La lista di “nemici di Internet”, aggiornata ogni anno da Rsf (scarica qui il documento completo), comprende in quest’occasione dieci paesi: Arabia saudita, Birmania, Cina, Corea del Nord, Cuba, Iran, Siria, Turkmenistan, Uzbekistan e Vietnam, accusati di “combinare con frequenza il filtro severo, i problemi di accesso, la persecuzione dei cyber-dissidenti e la propaganda online”. Escono dalla lista nera, per la prima volta, Tunisia ed Egitto, inseriti però nel folto numero di paesi ancora “sotto osservazione”. E questo perché, seppure la caduta di Ben Ali e Mubarak viene interpretata come un segnale di speranza, “si impone la vigilanza fino a quando gli apparati di censura non verranno smantellati. Le autorità – avverte Rsf – devono dimostrare trasparenza sotto questo aspetto”.

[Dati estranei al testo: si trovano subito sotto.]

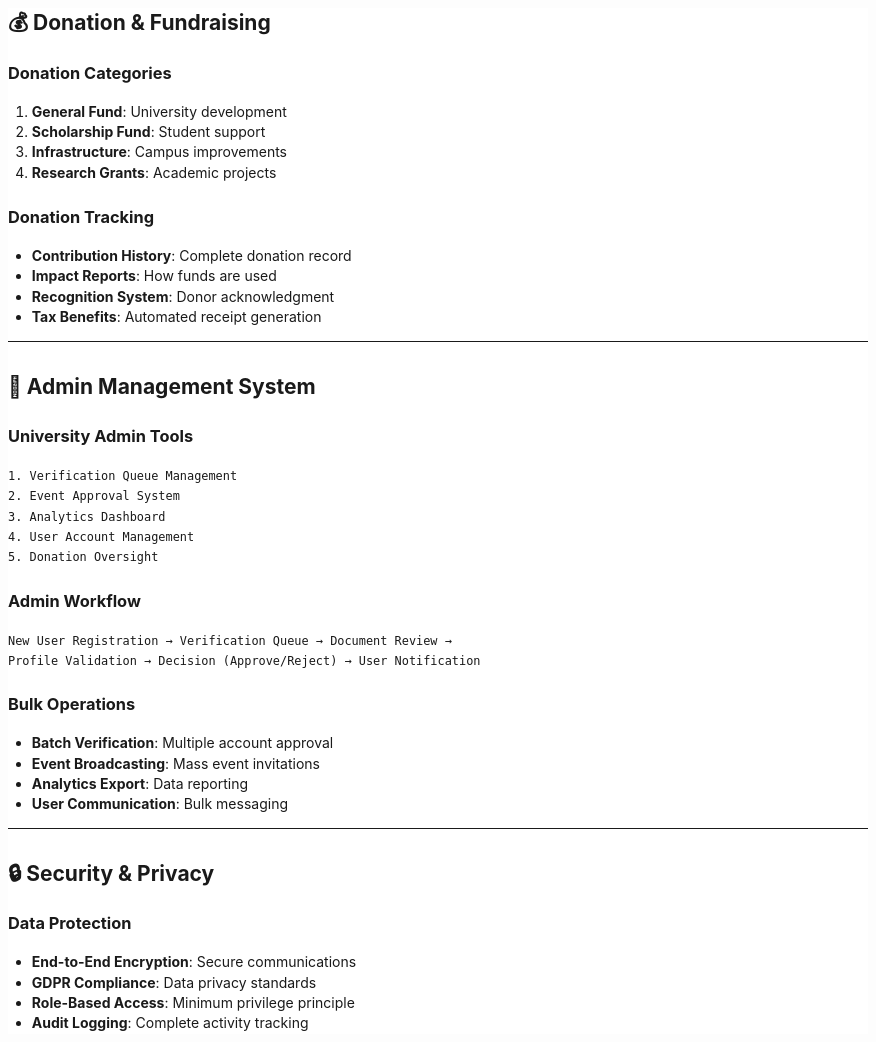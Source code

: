 
## 💰 Donation & Fundraising

### Donation Categories
1. **General Fund**: University development
2. **Scholarship Fund**: Student support
3. **Infrastructure**: Campus improvements
4. **Research Grants**: Academic projects

### Donation Tracking
- **Contribution History**: Complete donation record
- **Impact Reports**: How funds are used
- **Recognition System**: Donor acknowledgment
- **Tax Benefits**: Automated receipt generation

---

## 🔧 Admin Management System

### University Admin Tools
```
1. Verification Queue Management
2. Event Approval System
3. Analytics Dashboard
4. User Account Management
5. Donation Oversight
```

### Admin Workflow
```
New User Registration → Verification Queue → Document Review → 
Profile Validation → Decision (Approve/Reject) → User Notification
```

### Bulk Operations
- **Batch Verification**: Multiple account approval
- **Event Broadcasting**: Mass event invitations
- **Analytics Export**: Data reporting
- **User Communication**: Bulk messaging

---

## 🔒 Security & Privacy

### Data Protection
- **End-to-End Encryption**: Secure communications
- **GDPR Compliance**: Data privacy standards
- **Role-Based Access**: Minimum privilege principle
- **Audit Logging**: Complete activity tracking
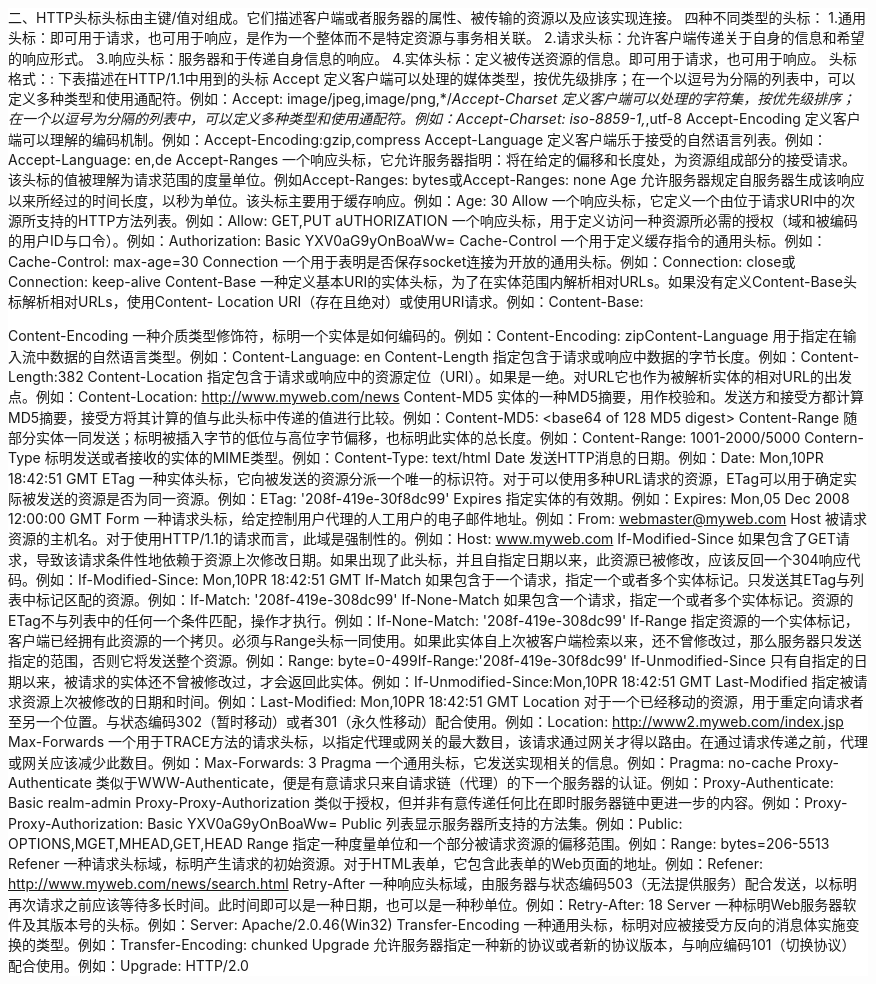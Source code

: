 二、HTTP头标头标由主键/值对组成。它们描述客户端或者服务器的属性、被传输的资源以及应该实现连接。 
四种不同类型的头标： 
1.通用头标：即可用于请求，也可用于响应，是作为一个整体而不是特定资源与事务相关联。 
2.请求头标：允许客户端传递关于自身的信息和希望的响应形式。 
3.响应头标：服务器和于传递自身信息的响应。 
4.实体头标：定义被传送资源的信息。即可用于请求，也可用于响应。 
头标格式：<name>:<value><CRLF> 
下表描述在HTTP/1.1中用到的头标 
Accept 定义客户端可以处理的媒体类型，按优先级排序；在一个以逗号为分隔的列表中，可以定义多种类型和使用通配符。例如：Accept: image/jpeg,image/png,*/*Accept-Charset 定义客户端可以处理的字符集，按优先级排序；在一个以逗号为分隔的列表中，可以定义多种类型和使用通配符。例如：Accept-Charset: iso-8859-1,*,utf-8 
Accept-Encoding 定义客户端可以理解的编码机制。例如：Accept-Encoding:gzip,compress 
Accept-Language 定义客户端乐于接受的自然语言列表。例如：Accept-Language: en,de 
Accept-Ranges 一个响应头标，它允许服务器指明：将在给定的偏移和长度处，为资源组成部分的接受请求。该头标的值被理解为请求范围的度量单位。例如Accept-Ranges: bytes或Accept-Ranges: none 
Age 允许服务器规定自服务器生成该响应以来所经过的时间长度，以秒为单位。该头标主要用于缓存响应。例如：Age: 30 
Allow 一个响应头标，它定义一个由位于请求URI中的次源所支持的HTTP方法列表。例如：Allow: GET,PUT 
aUTHORIZATION 一个响应头标，用于定义访问一种资源所必需的授权（域和被编码的用户ID与口令）。例如：Authorization: Basic YXV0aG9yOnBoaWw= 
Cache-Control 一个用于定义缓存指令的通用头标。例如：Cache-Control: max-age=30 
Connection 一个用于表明是否保存socket连接为开放的通用头标。例如：Connection: close或Connection: keep-alive 
Content-Base 一种定义基本URI的实体头标，为了在实体范围内解析相对URLs。如果没有定义Content-Base头标解析相对URLs，使用Content- Location URI（存在且绝对）或使用URI请求。例如：Content-Base: 

Content-Encoding 一种介质类型修饰符，标明一个实体是如何编码的。例如：Content-Encoding: zipContent-Language 用于指定在输入流中数据的自然语言类型。例如：Content-Language: en 
Content-Length 指定包含于请求或响应中数据的字节长度。例如：Content-Length:382 
Content-Location 指定包含于请求或响应中的资源定位（URI）。如果是一绝。对URL它也作为被解析实体的相对URL的出发点。例如：Content-Location: http://www.myweb.com/news 
Content-MD5 实体的一种MD5摘要，用作校验和。发送方和接受方都计算MD5摘要，接受方将其计算的值与此头标中传递的值进行比较。例如：Content-MD5: <base64 of 128 MD5 digest> 
Content-Range 随部分实体一同发送；标明被插入字节的低位与高位字节偏移，也标明此实体的总长度。例如：Content-Range: 1001-2000/5000 
Contern-Type 标明发送或者接收的实体的MIME类型。例如：Content-Type: text/html 
Date 发送HTTP消息的日期。例如：Date: Mon,10PR 18:42:51 GMT 
ETag 一种实体头标，它向被发送的资源分派一个唯一的标识符。对于可以使用多种URL请求的资源，ETag可以用于确定实际被发送的资源是否为同一资源。例如：ETag: '208f-419e-30f8dc99' 
Expires 指定实体的有效期。例如：Expires: Mon,05 Dec 2008 12:00:00 GMT 
Form 一种请求头标，给定控制用户代理的人工用户的电子邮件地址。例如：From: webmaster@myweb.com 
Host 被请求资源的主机名。对于使用HTTP/1.1的请求而言，此域是强制性的。例如：Host: www.myweb.com 
If-Modified-Since 如果包含了GET请求，导致该请求条件性地依赖于资源上次修改日期。如果出现了此头标，并且自指定日期以来，此资源已被修改，应该反回一个304响应代码。例如：If-Modified-Since: Mon,10PR 18:42:51 GMT 
If-Match 如果包含于一个请求，指定一个或者多个实体标记。只发送其ETag与列表中标记区配的资源。例如：If-Match: '208f-419e-308dc99' 
If-None-Match 如果包含一个请求，指定一个或者多个实体标记。资源的ETag不与列表中的任何一个条件匹配，操作才执行。例如：If-None-Match: '208f-419e-308dc99' 
If-Range 指定资源的一个实体标记，客户端已经拥有此资源的一个拷贝。必须与Range头标一同使用。如果此实体自上次被客户端检索以来，还不曾修改过，那么服务器只发送指定的范围，否则它将发送整个资源。例如：Range: byte=0-499<CRLF>If-Range:'208f-419e-30f8dc99' 
If-Unmodified-Since 只有自指定的日期以来，被请求的实体还不曾被修改过，才会返回此实体。例如：If-Unmodified-Since:Mon,10PR 18:42:51 GMT 
Last-Modified 指定被请求资源上次被修改的日期和时间。例如：Last-Modified: Mon,10PR 18:42:51 GMT 
Location 对于一个已经移动的资源，用于重定向请求者至另一个位置。与状态编码302（暂时移动）或者301（永久性移动）配合使用。例如：Location: http://www2.myweb.com/index.jsp 
Max-Forwards 一个用于TRACE方法的请求头标，以指定代理或网关的最大数目，该请求通过网关才得以路由。在通过请求传递之前，代理或网关应该减少此数目。例如：Max-Forwards: 3 
Pragma 一个通用头标，它发送实现相关的信息。例如：Pragma: no-cache 
Proxy-Authenticate 类似于WWW-Authenticate，便是有意请求只来自请求链（代理）的下一个服务器的认证。例如：Proxy-Authenticate: Basic realm-admin 
Proxy-Proxy-Authorization 类似于授权，但并非有意传递任何比在即时服务器链中更进一步的内容。例如：Proxy-Proxy-Authorization: Basic YXV0aG9yOnBoaWw= 
Public 列表显示服务器所支持的方法集。例如：Public: OPTIONS,MGET,MHEAD,GET,HEAD 
Range 指定一种度量单位和一个部分被请求资源的偏移范围。例如：Range: bytes=206-5513 
Refener 一种请求头标域，标明产生请求的初始资源。对于HTML表单，它包含此表单的Web页面的地址。例如：Refener: http://www.myweb.com/news/search.html 
Retry-After 一种响应头标域，由服务器与状态编码503（无法提供服务）配合发送，以标明再次请求之前应该等待多长时间。此时间即可以是一种日期，也可以是一种秒单位。例如：Retry-After: 18 
Server 一种标明Web服务器软件及其版本号的头标。例如：Server: Apache/2.0.46(Win32) 
Transfer-Encoding 一种通用头标，标明对应被接受方反向的消息体实施变换的类型。例如：Transfer-Encoding: chunked 
Upgrade 允许服务器指定一种新的协议或者新的协议版本，与响应编码101（切换协议）配合使用。例如：Upgrade: HTTP/2.0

Che il 2010 sia stato un anno di svolta per la consacrazione delle reti sociali e del ruolo del web come strumento di mobilitazione è fuor di dubbio: basti ricordare che a fine dicembre il numero di utenti Facebook aveva raggiunto quota 600 milioni, rispetto ai 350 dell’anno precedente, mentre a settembre le persone che utilizzavano Twitter erano 175 milioni (rispetto ai 75 del 2009). Ma secondo l’ong per la difesa della libertà di stampa, con sede a Parigi, le rivolte popolari degli ultimi mesi nel Nordafrica e nel Medio Oriente sono state soprattutto “rivoluzioni umane”, nelle quali “Facebook e Twitter hanno funzionato come cassa di risonanza, trasmettendo e amplificando le frustrazioni e rivendicazioni dei manifestanti”.
La Rete, però, continua a essere utilizzata anche dai regimi come strumento di propaganda e di manipolazione. Fino ad arrivare, in casi eccezionali, al blocco totale di Internet.